Task prompt: Needed from the data below: every line from the one with "Rd, Woodbridge, VA" up to and including the one with "Road, Appalachia, VA", repeated exactly and with nothing else.

Dataset records:
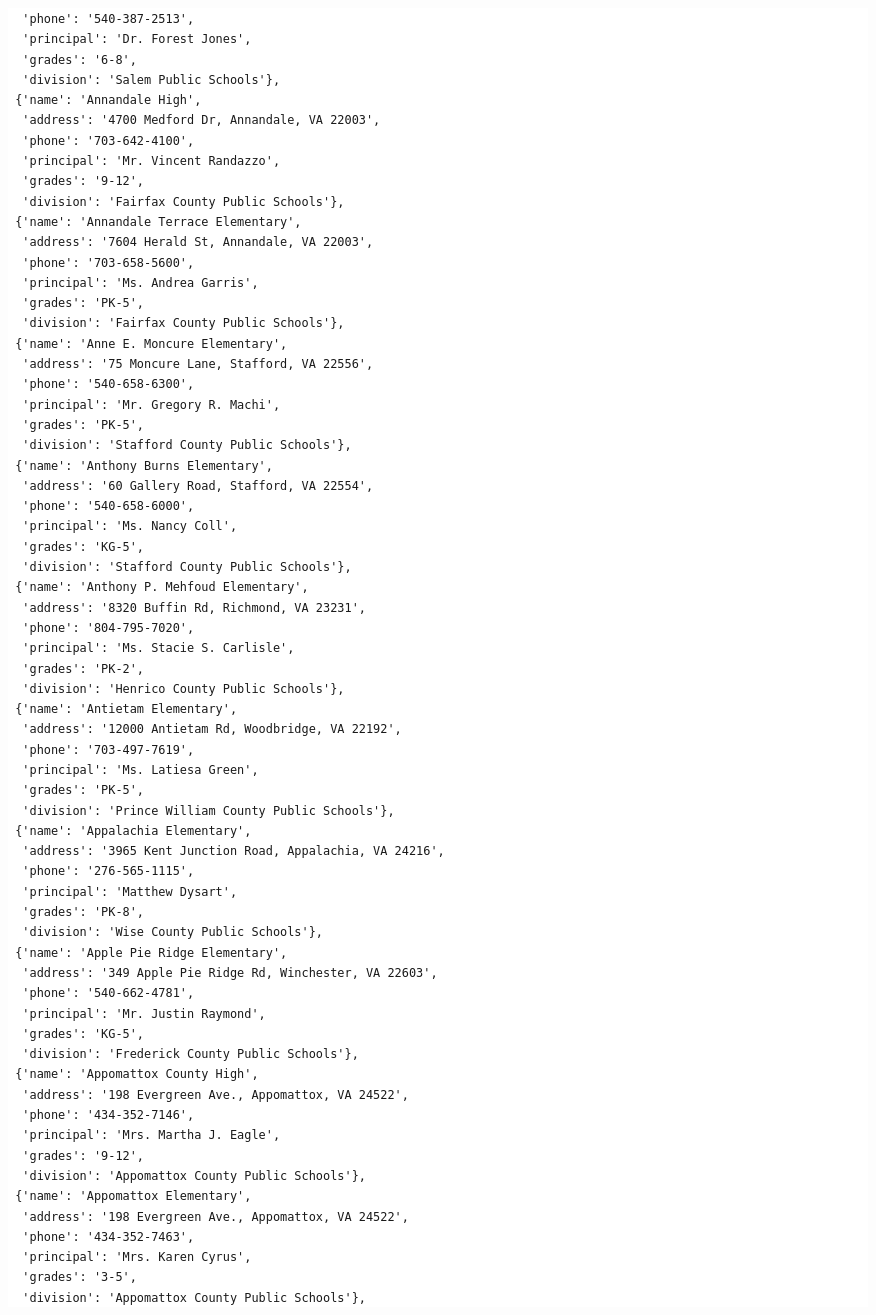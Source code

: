       'phone': '540-387-2513',
      'principal': 'Dr. Forest Jones',
      'grades': '6-8',
      'division': 'Salem Public Schools'},
     {'name': 'Annandale High',
      'address': '4700 Medford Dr, Annandale, VA 22003',
      'phone': '703-642-4100',
      'principal': 'Mr. Vincent Randazzo',
      'grades': '9-12',
      'division': 'Fairfax County Public Schools'},
     {'name': 'Annandale Terrace Elementary',
      'address': '7604 Herald St, Annandale, VA 22003',
      'phone': '703-658-5600',
      'principal': 'Ms. Andrea Garris',
      'grades': 'PK-5',
      'division': 'Fairfax County Public Schools'},
     {'name': 'Anne E. Moncure Elementary',
      'address': '75 Moncure Lane, Stafford, VA 22556',
      'phone': '540-658-6300',
      'principal': 'Mr. Gregory R. Machi',
      'grades': 'PK-5',
      'division': 'Stafford County Public Schools'},
     {'name': 'Anthony Burns Elementary',
      'address': '60 Gallery Road, Stafford, VA 22554',
      'phone': '540-658-6000',
      'principal': 'Ms. Nancy Coll',
      'grades': 'KG-5',
      'division': 'Stafford County Public Schools'},
     {'name': 'Anthony P. Mehfoud Elementary',
      'address': '8320 Buffin Rd, Richmond, VA 23231',
      'phone': '804-795-7020',
      'principal': 'Ms. Stacie S. Carlisle',
      'grades': 'PK-2',
      'division': 'Henrico County Public Schools'},
     {'name': 'Antietam Elementary',
      'address': '12000 Antietam Rd, Woodbridge, VA 22192',
      'phone': '703-497-7619',
      'principal': 'Ms. Latiesa Green',
      'grades': 'PK-5',
      'division': 'Prince William County Public Schools'},
     {'name': 'Appalachia Elementary',
      'address': '3965 Kent Junction Road, Appalachia, VA 24216',
      'phone': '276-565-1115',
      'principal': 'Matthew Dysart',
      'grades': 'PK-8',
      'division': 'Wise County Public Schools'},
     {'name': 'Apple Pie Ridge Elementary',
      'address': '349 Apple Pie Ridge Rd, Winchester, VA 22603',
      'phone': '540-662-4781',
      'principal': 'Mr. Justin Raymond',
      'grades': 'KG-5',
      'division': 'Frederick County Public Schools'},
     {'name': 'Appomattox County High',
      'address': '198 Evergreen Ave., Appomattox, VA 24522',
      'phone': '434-352-7146',
      'principal': 'Mrs. Martha J. Eagle',
      'grades': '9-12',
      'division': 'Appomattox County Public Schools'},
     {'name': 'Appomattox Elementary',
      'address': '198 Evergreen Ave., Appomattox, VA 24522',
      'phone': '434-352-7463',
      'principal': 'Mrs. Karen Cyrus',
      'grades': '3-5',
      'division': 'Appomattox County Public Schools'},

Task answer:
      'address': '12000 Antietam Rd, Woodbridge, VA 22192',
      'phone': '703-497-7619',
      'principal': 'Ms. Latiesa Green',
      'grades': 'PK-5',
      'division': 'Prince William County Public Schools'},
     {'name': 'Appalachia Elementary',
      'address': '3965 Kent Junction Road, Appalachia, VA 24216',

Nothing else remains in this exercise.